Problem requirements:
A word-for-word copy of the data, with no images, is the required answer.

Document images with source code
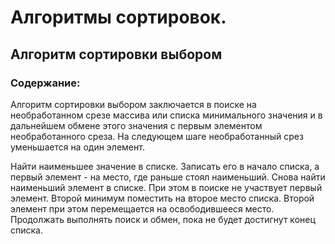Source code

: # Алгоритмы сортировок. 

## Алгоритм сортировки выбором
### Содержание:

Алгоритм сортировки выбором заключается в поиске на необработанном срезе массива или списка минимального значения и в дальнейшем обмене этого значения с первым элементом необработанного среза. На следующем шаге необработанный срез уменьшается на один элемент.

Найти наименьшее значение в списке.
Записать его в начало списка, а первый элемент - на место, где раньше стоял наименьший.
Снова найти наименьший элемент в списке. При этом в поиске не участвует первый элемент.
Второй минимум поместить на второе место списка. Второй элемент при этом перемещается на освободившееся место.
Продолжать выполнять поиcк и обмен, пока не будет достигнут конец списка.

Output of the exercise:
Source code

: # Алгоритмы сортировок. 

## Алгоритм сортировки выбором
### Содержание:

Алгоритм сортировки выбором заключается в поиске на необработанном срезе массива или списка минимального значения и в дальнейшем обмене этого значения с первым элементом необработанного среза. На следующем шаге необработанный срез уменьшается на один элемент.

Найти наименьшее значение в списке.
Записать его в начало списка, а первый элемент - на место, где раньше стоял наименьший.
Снова найти наименьший элемент в списке. При этом в поиске не участвует первый элемент.
Второй минимум поместить на второе место списка. Второй элемент при этом перемещается на освободившееся место.
Продолжать выполнять поиcк и обмен, пока не будет достигнут конец списка.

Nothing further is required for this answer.